Cualquiera que haya dedicado un poco de tiempo a pensar cómo podría constituirse una futura república española se enfrenta de inmediato a dos modelos posibles: presidencialista o parlamentario. El primero implica una jefatura del estado fuerte, elegida por voto directo del censo electoral y en la que el titular tenga, no solo poderes arbitrales o representativos, sino también algunos ejecutivos de última instancia en materia constitucional, de defensa, relaciones exteriores, etcétera. A su vez, el modelo parlamentario residencia la gobernación, tanto ordinaria como excepcional, en el gobierno que emana del juego de alianzas en el parlamento y el presidente de la república queda reducido a un rol representativo y moderador, lo que quiera que signifique esto último a la vista del último discurso de don Felipe, que también tiene estas funciones en nuestra monarquía. En Europa hay ejemplos de los dos modelos. Francia, del primero; Italia y Alemania del segundo.

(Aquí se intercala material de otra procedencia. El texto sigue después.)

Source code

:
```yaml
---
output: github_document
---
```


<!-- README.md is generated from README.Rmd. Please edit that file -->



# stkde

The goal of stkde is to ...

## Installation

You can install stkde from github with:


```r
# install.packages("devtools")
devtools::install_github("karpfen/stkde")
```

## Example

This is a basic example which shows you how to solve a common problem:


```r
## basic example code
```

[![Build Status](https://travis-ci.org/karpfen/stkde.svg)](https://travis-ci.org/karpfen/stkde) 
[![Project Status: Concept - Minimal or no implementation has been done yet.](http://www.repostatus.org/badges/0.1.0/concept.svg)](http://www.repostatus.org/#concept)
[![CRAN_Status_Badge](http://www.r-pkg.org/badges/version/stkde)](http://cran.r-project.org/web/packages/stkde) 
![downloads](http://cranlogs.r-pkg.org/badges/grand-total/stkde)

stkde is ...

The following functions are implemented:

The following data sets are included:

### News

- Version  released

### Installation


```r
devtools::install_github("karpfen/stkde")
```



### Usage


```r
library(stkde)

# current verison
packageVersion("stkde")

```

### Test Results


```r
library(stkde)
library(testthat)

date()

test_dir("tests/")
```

El dilema para un republicano español es que la pervivencia de la república estaría mejor garantizada con el modelo presidencialista pero el modelo parlamentario se ajusta mejor al guisote de nacionalidades y regiones que constituye la realidad social e histórica.  Hay que remontarse nada menos que a la leyenda de la monarquía visigoda, que en estas fechas vienen aireando fuentes de la extrema derecha, para imaginar una península gobernada por un poder unificado. La mala noticia es que los visigodos no encontraron otra manera de garantizar la continuidad de su monarquía y de su sistema electivo que no fuera a puñalada limpia entre candidatos, lo que dio lugar a un cliché histórico que recibe el nombre de morbus gothorum. Los francos, el otro gran poder hegemónico en Europa occidental a la caída del imperio romano, dieron con una fórmula más operativa y duradera para solucionar el problema del liderazgo e instituyeron un sistema hereditario del que quedaban excluidas las mujeres –la ley sálica, debida a los francos salios-,  que aún conserva vigencia en nuestra achacosa constitución, no en vano son borbones los beneficiarios. Tomen nota de ello los postulantes a reformadores constitucionales; todavía no han intervenido en el debate doña Letizia y sus dos hijas, las princesas del cuento.

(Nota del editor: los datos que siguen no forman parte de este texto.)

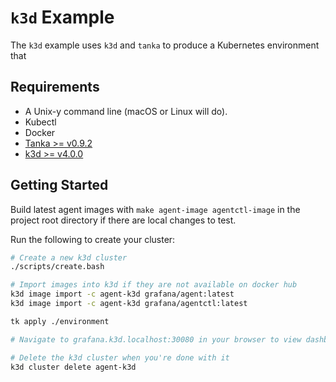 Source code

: # `k3d` Example

The `k3d` example uses `k3d` and `tanka` to produce a Kubernetes environment
that

## Requirements

- A Unix-y command line (macOS or Linux will do).
- Kubectl
- Docker
- [Tanka >= v0.9.2](https://github.com/grafana/tanka)
- [k3d >= v4.0.0](https://github.com/rancher/k3d)

## Getting Started

Build latest agent images with `make agent-image agentctl-image` in the project root directory if there are local changes to test.

Run the following to create your cluster:

```bash
# Create a new k3d cluster
./scripts/create.bash

# Import images into k3d if they are not available on docker hub
k3d image import -c agent-k3d grafana/agent:latest
k3d image import -c agent-k3d grafana/agentctl:latest

tk apply ./environment

# Navigate to grafana.k3d.localhost:30080 in your browser to view dashboards

# Delete the k3d cluster when you're done with it
k3d cluster delete agent-k3d
```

Así que, por ahora, los españoles no debemos sentirnos muy urgidos por el dilema republicano porque hay carrete monárquico para rato. Pero los catalanes, sí.  Entre las múltiples imprevisiones que afectaron al prusés de manera irreparable, una, y no menor, fue la falta de definición del modelo republicano. La Generalitat ha tenido desde su creación un sesgo presidencialista: Macià, Compayns, Tarradellas, Pujol, fueron el pal de paller, encarnaban la institución y mandaban sobre el tinglado administrativo como un monarca absoluto… mientras duraba. Luego, de manera inexorable, una mezcla de errores domésticos, que nacen de la falta de entendimiento de las complejidades de la propia sociedad catalana,  y la determinante acción del gobierno español en cualquiera de sus avatares –monarquía, dictadura, república, otra dictadura, otra monarquía- liquidaba la autonomía catalana. En el interregno hasta la nueva intentona, el mundo político catalán volvía a un sistema que podría llamarse parlamentario por lo que tiene de pugna entre partidos por la hegemonía. El mal gótico de este tiempo. Es la situación en la que se está ahora y la que probablemente seguirá después de las elecciones. El soberanismo lleva a estos comicios el dilema republicano: el modelo presidencial en la lista de don Puigdemont y el parlamentario, en el intento hegemónico de don Jonqueras, con el complemento del anarquista de Tarrassa, que es como llamaban los burgueses catalanistas de principios del siglo pasado a lo que hoy representa la cup. Y los constitucionalistas, ¿qué aportan a este cuadro? Nada, verlas venir hasta la siguiente aplicación del ciento cincuenta y cinco o lo que toque cuando llegue el momento.